Proton pump inhibitor (PPI) therapy is the most effective medical treatment for symptom relief in gastro-esophageal reflux disease (GERD). However, up to 40% of patients do not achieve adequate symptom control. STW5 was shown to relieve heartburn and concomitant reflux symptoms in patients with functional dyspepsia and to prevent inflammation in an acute model of RE, without affecting the pH of the refluxate. In the present study, the efficacy of STW5 was assessed in a sub-chronic model of RE, and the underlying mechanisms were investigated. After pre-treatement for 7d with STW5 or omeprazole, esophagitis was induced surgically. Rats were treated for further 10d with the drugs before sacrifice. The esophagi were excised and evaluated macroscopically. Tissue homogenates were used for a proteome-profiler cytokine array. Tissue samples and peripheral blood were analyzed using Agilent whole genome microarray. Both treatments improved macroscopic parameters to similar extents. However, STW5 had a much more pronounced anti-inflammatory effect as evidenced by the cytokine array, which showed a marked increase in the number and amount of cytokines released in the esophagitis group. STW5 inhibited the vast majority of these changes dose dependently.

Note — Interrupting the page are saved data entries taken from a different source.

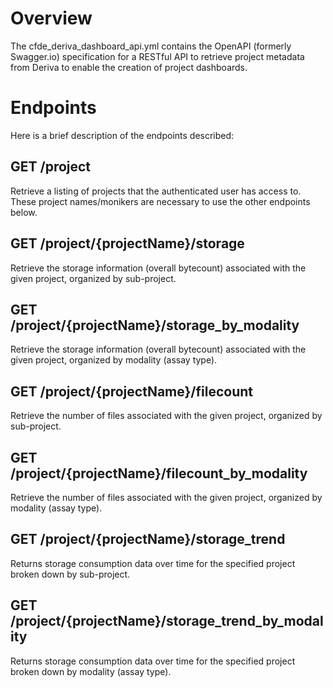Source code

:# Overview

The cfde_deriva_dashboard_api.yml contains the OpenAPI (formerly Swagger.io) specification for a RESTful API to retrieve project metadata from Deriva to enable the creation of project dashboards.

# Endpoints

Here is a brief description of the endpoints described: 

## GET /project

Retrieve a listing of projects that the authenticated user has access to. These project names/monikers are necessary to use the other endpoints below.

## GET /project/{projectName}/storage

Retrieve the storage information (overall bytecount) associated with the given project, organized by sub-project.

## GET /project/{projectName}/storage_by_modality

Retrieve the storage information (overall bytecount) associated with the given project, organized by modality (assay type).

## GET /project/{projectName}/filecount

Retrieve the number of files associated with the given project, organized by sub-project.

## GET /project/{projectName}/filecount_by_modality

Retrieve the number of files associated with the given project, organized by modality (assay type).

## GET /project/{projectName}/storage_trend

Returns storage consumption data over time for the specified project broken down by sub-project.

## GET /project/{projectName}/storage_trend_by_modality

Returns storage consumption data over time for the specified project broken down by modality (assay type).
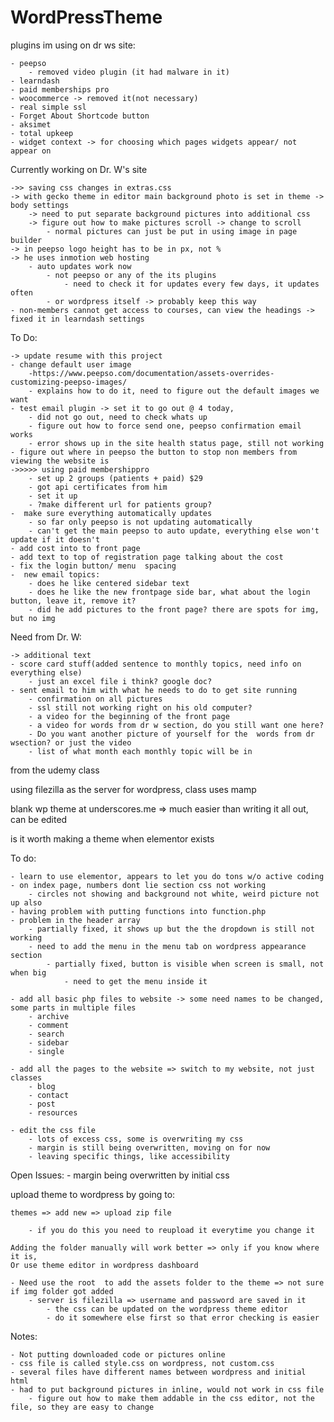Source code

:# WordPressTheme



plugins im using on dr ws site:

	- peepso
		- removed video plugin (it had malware in it) 
	- learndash 
	- paid memberships pro
	- woocommerce -> removed it(not necessary)
	- real simple ssl
	- Forget About Shortcode button 
	- aksimet
	- total upkeep
	- widget context -> for choosing which pages widgets appear/ not appear on

Currently working on Dr. W's site 


	->> saving css changes in extras.css
	-> with gecko theme in editor main background photo is set in theme -> body settings
		-> need to put separate background pictures into additional css
		-> figure out how to make pictures scroll -> change to scroll
			- normal pictures can just be put in using image in page builder
	-> in peepso logo height has to be in px, not %
	-> he uses inmotion web hosting
		- auto updates work now
			- not peepso or any of the its plugins
				- need to check it for updates every few days, it updates often
			- or wordpress itself -> probably keep this way 
	- non-members cannot get access to courses, can view the headings -> fixed it in learndash settings
		
To Do:


	-> update resume with this project
	- change default user image
		-https://www.peepso.com/documentation/assets-overrides-customizing-peepso-images/ 
		- explains how to do it, need to figure out the default images we want
	- test email plugin -> set it to go out @ 4 today, 
		- did not go out, need to check whats up
		- figure out how to force send one, peepso confirmation email works
		- error shows up in the site health status page, still not working
	- figure out where in peepso the button to stop non members from viewing the website is
	->>>>> using paid membershippro 
		- set up 2 groups (patients + paid) $29
		- got api certificates from him
		- set it up
		- ?make different url for patients group?
	-  make sure everything automatically updates
		- so far only peepso is not updating automatically 
		- can't get the main peepso to auto update, everything else won't update if it doesn't
	- add cost into to front page
	- add text to top of registration page talking about the cost
	- fix the login button/ menu  spacing
	-  new email topics:
		- does he like centered sidebar text
		- does he like the new frontpage side bar, what about the login button, leave it, remove it?
		- did he add pictures to the front page? there are spots for img, but no img


Need from Dr. W:


	-> additional text	
	- score card stuff(added sentence to monthly topics, need info on everything else)
		- just an excel file i think? google doc?
	- sent email to him with what he needs to do to get site running
		- confirmation on all pictures
		- ssl still not working right on his old computer?
		- a video for the beginning of the front page
		- a video for words from dr w section, do you still want one here?
		- Do you want another picture of yourself for the  words from dr wsection? or just the video
		- list of what month each monthly topic will be in

from the udemy class

using filezilla as the server for wordpress, class uses mamp

blank wp theme at underscores.me
	 => much easier than writing it all out, can be edited 
	 
is it worth making a theme when elementor exists

To do: 

	- learn to use elementor, appears to let you do tons w/o active coding
	- on index page, numbers dont lie section css not working
		- circles not showing and background not white, weird picture not up also
	- having problem with putting functions into function.php
	- problem in the header array 
		- partially fixed, it shows up but the the dropdown is still not working
		- need to add the menu in the menu tab on wordpress appearance section
			- partially fixed, button is visible when screen is small, not when big
				- need to get the menu inside it

	- add all basic php files to website -> some need names to be changed, some parts in multiple files
		- archive
		- comment
		- search
		- sidebar
		- single
	
	- add all the pages to the website => switch to my website, not just classes
		- blog
		- contact
		- post
		- resources	
	
	- edit the css file
		- lots of excess css, some is overwriting my css
		- margin is still being overwritten, moving on for now
		- leaving specific things, like accessibility
		
		
Open Issues:
	- margin being overwritten by initial css
		

upload theme to wordpress by going to:

	themes => add new => upload zip file
	
		- if you do this you need to reupload it everytime you change it
		
	Adding the folder manually will work better => only if you know where it is, 
	Or use theme editor in wordpress dashboard
	
	- Need use the root  to add the assets folder to the theme => not sure if img folder got added
		- server is filezilla => username and password are saved in it
			- the css can be updated on the wordpress theme editor
			- do it somewhere else first so that error checking is easier

Notes:

	- Not putting downloaded code or pictures online
	- css file is called style.css on wordpress, not custom.css
	- several files have different names between wordpress and initial html
	- had to put background pictures in inline, would not work in css file
		- figure out how to make them addable in the css editor, not the file, so they are easy to change

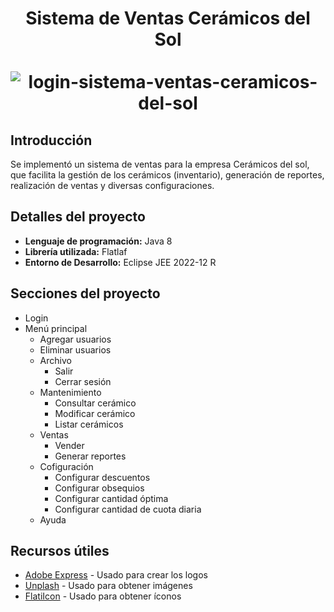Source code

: <div align="center">
  <h1>
    Sistema de Ventas Cerámicos del Sol
    <br />
    <br />
    <img src="https://github.com/jhonatanhuaman76/sistema-ventas-ceramicos/assets/132282558/f9957019-2562-40aa-824e-93aab09d3ea3" alt="login-sistema-ventas-ceramicos-del-sol">  
  </h1>
</div>

## Introducción
Se implementó un sistema de ventas para la empresa Cerámicos del sol, que facilita la gestión de los cerámicos (inventario), generación de reportes, realización de ventas y diversas configuraciones.

## Detalles del proyecto
- **Lenguaje de programación:** Java 8
- **Librería utilizada:** Flatlaf
- **Entorno de Desarrollo:** Eclipse JEE 2022-12 R

## Secciones del proyecto
- Login
- Menú principal
  - Agregar usuarios
  - Eliminar usuarios
  - Archivo
    - Salir
    - Cerrar sesión
  - Mantenimiento
    - Consultar cerámico
    - Modificar cerámico
    - Listar cerámicos
  - Ventas
    - Vender
    - Generar reportes
  - Cofiguración
    - Configurar descuentos
    - Configurar obsequios
    - Configurar cantidad óptima
    - Configurar cantidad de cuota diaria
  - Ayuda

## Recursos útiles

- [Adobe Express](https://new.express.adobe.com/) - Usado para crear los logos
- [Unplash](https://unsplash.com/es) - Usado para obtener imágenes
- [FlatiIcon](https://www.flaticon.com/) - Usado para obtener íconos
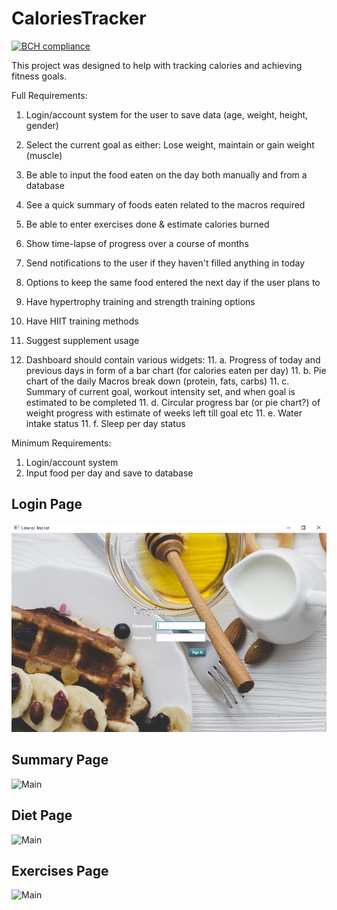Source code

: # CaloriesTracker

[![BCH compliance](https://bettercodehub.com/edge/badge/rk16449/CaloriesTracker?branch=master)](https://bettercodehub.com/)


This project was designed to help with tracking calories and achieving fitness goals.


Full Requirements:

1. Login/account system for the user to save data (age, weight, height, gender)
2. Select the current goal as either: Lose weight, maintain or gain weight (muscle)
2. Be able to input the food eaten on the day both manually and from a database
3. See a quick summary of foods eaten related to the macros required
4. Be able to enter exercises done & estimate calories burned
5. Show time-lapse of progress over a course of months
6. Send notifications to the user if they haven't filled anything in today
7. Options to keep the same food entered the next day if the user plans to
8. Have hypertrophy training and strength training options
9. Have HIIT training methods
10. Suggest supplement usage

11. Dashboard should contain various widgets: 
	11. a. Progress of today and previous days in form of a bar chart (for calories eaten per day)
	11. b. Pie chart of the daily Macros break down (protein, fats, carbs) 
	11. c. Summary of current goal, workout intensity set, and when goal is estimated to be completed
	11. d. Circular progress bar (or pie chart?) of weight progress with estimate of weeks left till goal etc
	11. e. Water intake status
	11. f. Sleep per day status



Minimum Requirements:
1. Login/account system
2. Input food per day and save to database

## Login Page

![Main](screenshots/loginpage.JPG)

## Summary Page

![Main](../master/screenshots/summaryPageV2.JPG)

## Diet Page

![Main](../master/screenshots/dietpage.JPG)

## Exercises Page

![Main](../master/screenshots/exercisesPage.JPG)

The effect was much more prominent than that of omeprazole, suggesting a direct anti-inflammatory/mucosa protecting action. This was confirmed by microarray analysis. Since gastric acid does not seem to be the only causative agent involved in the pathogenesis of GERD, the present findings suggest that multi-target anti-inflammatory drugs like STW5 might present an alternative/additional treatment option for GERD patients not responding adequately to PPIs.